皆さんは、人生で影響を受けたと思う歌はありますか。
私は、THE BLUE HERTSの「情熱の薔薇」です。特に、その歌詞の中の、「見てきたものや聞いたこと 今まで覚えた全部 でたらめだったらおもしろい そんな気持ちわかるでしょう」の部分です。
私がこの歌をよく聴いていた時期は、中学生の頃でした。その頃は、親や教師の言うことを聞くことに強い抵抗がありました。親や教師が言うことだからって正しいとは限らないと反発ばかりしていた記憶があります。

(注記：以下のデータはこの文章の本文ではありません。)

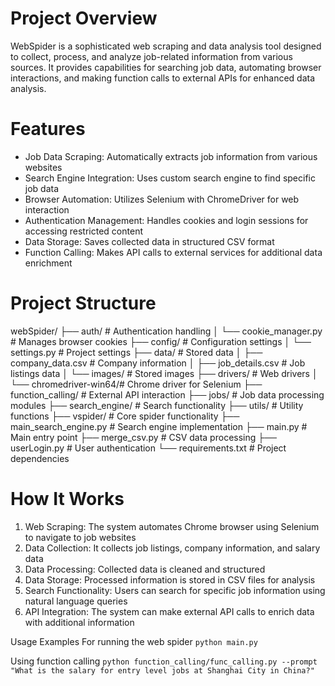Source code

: # Project Overview
WebSpider is a sophisticated web scraping and data analysis tool designed to collect, process, and analyze job-related information from various sources. It provides capabilities for searching job data, automating browser interactions, and making function calls to external APIs for enhanced data analysis.

# Features
- Job Data Scraping: Automatically extracts job information from various websites
- Search Engine Integration: Uses custom search engine to find specific job data
- Browser Automation: Utilizes Selenium with ChromeDriver for web interaction
- Authentication Management: Handles cookies and login sessions for accessing restricted content
- Data Storage: Saves collected data in structured CSV format
- Function Calling: Makes API calls to external services for additional data enrichment

# Project Structure
webSpider/
├── auth/                  # Authentication handling
│   └── cookie_manager.py  # Manages browser cookies
├── config/                # Configuration settings
│   └── settings.py        # Project settings
├── data/                  # Stored data
│   ├── company_data.csv   # Company information
│   ├── job_details.csv    # Job listings data
│   └── images/            # Stored images
├── drivers/               # Web drivers
│   └── chromedriver-win64/# Chrome driver for Selenium
├── function_calling/      # External API interaction
├── jobs/                  # Job data processing modules
├── search_engine/         # Search functionality
├── utils/                 # Utility functions
├── vspider/               # Core spider functionality
├── main_search_engine.py  # Search engine implementation
├── main.py                # Main entry point
├── merge_csv.py           # CSV data processing
├── userLogin.py           # User authentication
└── requirements.txt       # Project dependencies

# How It Works
1. Web Scraping: The system automates Chrome browser using Selenium to navigate to job websites
2. Data Collection: It collects job listings, company information, and salary data
3. Data Processing: Collected data is cleaned and structured
4. Data Storage: Processed information is stored in CSV files for analysis
5. Search Functionality: Users can search for specific job information using natural language queries
6. API Integration: The system can make external API calls to enrich data with additional information


Usage Examples
For running the web spider
```python main.py```

Using function calling
```python function_calling/func_calling.py --prompt "What is the salary for entry level jobs at Shanghai City in China?"```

その後、法学部に進学し、法律や歴史を勉強していく中で、今まで常識や当たり前の価値観とされていたことが、時代の流れの中で(ときには大きな犠牲や努力を伴い)変遷していくこと、現在私たちを規律する法律も完全ではなく常に見直される必要があること等を学びました。今、私を取りまく法律、常識や当たり前とされている価値観は正解ではないのではないか、それでは何が正しいのか、と考えるようになりました。「ほんとに今まで覚えてきたことが実はでたらめなのかもしれない」と、常識を疑いながら勉強することがとても楽しくなり、「情熱の薔薇」が私の勉強の熱源となりました。
私が、司法試験に合格し弁護士の仕事をしているのは、この歌の影響は大きいと思っております。

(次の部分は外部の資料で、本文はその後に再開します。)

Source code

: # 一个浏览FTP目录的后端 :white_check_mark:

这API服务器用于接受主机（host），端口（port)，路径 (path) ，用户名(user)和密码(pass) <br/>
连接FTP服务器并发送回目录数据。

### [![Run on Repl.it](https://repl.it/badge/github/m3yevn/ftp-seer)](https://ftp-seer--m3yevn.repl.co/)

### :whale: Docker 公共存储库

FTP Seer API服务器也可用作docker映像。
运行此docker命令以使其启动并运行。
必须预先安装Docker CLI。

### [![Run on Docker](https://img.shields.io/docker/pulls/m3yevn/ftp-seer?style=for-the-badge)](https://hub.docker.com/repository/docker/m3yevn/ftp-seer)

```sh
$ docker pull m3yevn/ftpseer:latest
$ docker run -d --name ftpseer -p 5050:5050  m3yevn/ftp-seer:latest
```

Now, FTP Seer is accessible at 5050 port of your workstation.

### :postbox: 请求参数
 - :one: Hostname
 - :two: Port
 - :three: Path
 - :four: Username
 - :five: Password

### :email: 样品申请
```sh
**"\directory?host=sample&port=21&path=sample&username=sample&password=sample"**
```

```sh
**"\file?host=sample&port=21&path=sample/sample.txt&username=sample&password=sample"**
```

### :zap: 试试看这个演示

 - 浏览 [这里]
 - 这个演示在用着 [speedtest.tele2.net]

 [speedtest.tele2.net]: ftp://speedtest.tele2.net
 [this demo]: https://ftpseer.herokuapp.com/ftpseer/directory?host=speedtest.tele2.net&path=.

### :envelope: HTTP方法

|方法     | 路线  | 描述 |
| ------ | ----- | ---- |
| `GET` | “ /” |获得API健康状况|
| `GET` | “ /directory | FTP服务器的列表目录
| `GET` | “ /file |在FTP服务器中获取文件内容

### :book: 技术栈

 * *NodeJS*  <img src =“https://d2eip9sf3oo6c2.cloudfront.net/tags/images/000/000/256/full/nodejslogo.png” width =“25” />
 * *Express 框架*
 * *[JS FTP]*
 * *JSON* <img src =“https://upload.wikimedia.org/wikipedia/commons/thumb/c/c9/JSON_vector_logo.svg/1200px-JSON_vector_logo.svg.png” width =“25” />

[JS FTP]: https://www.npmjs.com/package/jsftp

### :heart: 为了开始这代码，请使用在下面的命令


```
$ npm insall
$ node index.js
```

かつては男性・女性の2つしかないと思われていた性のあり方について、現在では、LGBTQ(レズビアン⦅女性同性愛者⦆ゲイ⦅男性同性愛者⦆バイセクシュアル⦅両性愛者⦆トランスジェンダー⦅心と体の性が一致していない方⦆に加えて、自分の性がわからないという「クエスチョニング」と性的少数者を表す「クィア」のQを加えた、セクシュアルマイノリティ全般を表す言葉です。)や、SOGI(「Sexual Orientation & Gender Identity」という言葉の頭文字をとった言葉で、「性的指向と性自認」を意味します)の概念が顕れ、そのあり方も見直されつつあります。

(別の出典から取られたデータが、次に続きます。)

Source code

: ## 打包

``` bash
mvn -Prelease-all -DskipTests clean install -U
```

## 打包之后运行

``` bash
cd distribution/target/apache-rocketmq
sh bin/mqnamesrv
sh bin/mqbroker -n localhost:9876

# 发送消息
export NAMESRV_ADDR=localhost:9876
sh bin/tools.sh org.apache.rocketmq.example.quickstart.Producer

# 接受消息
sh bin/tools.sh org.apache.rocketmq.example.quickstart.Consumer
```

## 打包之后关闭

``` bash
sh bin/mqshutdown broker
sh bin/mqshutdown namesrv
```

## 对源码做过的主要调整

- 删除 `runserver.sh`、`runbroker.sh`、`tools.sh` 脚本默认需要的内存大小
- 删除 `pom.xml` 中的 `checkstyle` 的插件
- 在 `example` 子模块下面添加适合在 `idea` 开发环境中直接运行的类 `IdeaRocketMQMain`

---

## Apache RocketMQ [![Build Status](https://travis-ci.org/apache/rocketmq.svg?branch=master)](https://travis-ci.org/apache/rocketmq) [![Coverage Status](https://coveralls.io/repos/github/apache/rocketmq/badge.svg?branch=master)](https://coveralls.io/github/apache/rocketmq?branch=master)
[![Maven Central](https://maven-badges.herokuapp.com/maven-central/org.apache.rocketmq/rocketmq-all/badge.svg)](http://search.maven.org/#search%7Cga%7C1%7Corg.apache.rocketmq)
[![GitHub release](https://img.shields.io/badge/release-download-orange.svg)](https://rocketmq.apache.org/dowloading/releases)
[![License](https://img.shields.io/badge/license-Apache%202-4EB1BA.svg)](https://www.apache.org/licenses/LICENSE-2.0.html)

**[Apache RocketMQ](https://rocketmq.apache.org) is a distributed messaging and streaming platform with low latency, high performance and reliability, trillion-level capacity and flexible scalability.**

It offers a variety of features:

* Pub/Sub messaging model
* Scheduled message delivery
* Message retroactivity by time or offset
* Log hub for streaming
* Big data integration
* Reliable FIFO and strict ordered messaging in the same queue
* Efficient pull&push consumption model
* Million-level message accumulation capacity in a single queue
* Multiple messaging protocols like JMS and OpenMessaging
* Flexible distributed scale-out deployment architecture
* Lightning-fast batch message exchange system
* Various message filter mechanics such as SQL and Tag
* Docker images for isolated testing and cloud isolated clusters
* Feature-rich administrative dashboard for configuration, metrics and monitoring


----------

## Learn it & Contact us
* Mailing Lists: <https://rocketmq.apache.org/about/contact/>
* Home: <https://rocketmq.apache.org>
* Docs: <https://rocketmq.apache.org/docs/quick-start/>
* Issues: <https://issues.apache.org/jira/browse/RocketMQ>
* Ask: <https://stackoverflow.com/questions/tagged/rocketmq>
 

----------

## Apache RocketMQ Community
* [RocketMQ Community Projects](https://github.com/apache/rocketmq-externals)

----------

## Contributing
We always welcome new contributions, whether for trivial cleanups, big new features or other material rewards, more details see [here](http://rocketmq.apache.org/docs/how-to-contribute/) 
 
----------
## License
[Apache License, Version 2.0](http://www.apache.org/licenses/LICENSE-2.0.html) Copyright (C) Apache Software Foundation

このような価値観の変遷の裏に、一部の方々の多大な努力や犠牲が積み重ねられていることは想像に難くありません。
弁護士となった今は、「情熱の薔薇」を胸に、皆が生きやすい社会のため現在の常識や当たり前とされている価値観を疑問に思う姿勢を忘れないようにし、弁護士としての活動等を通じて、多くの方々が生きやすくなるように少しずつ社会の変化に貢献できるように、日々頑張りたいと思います。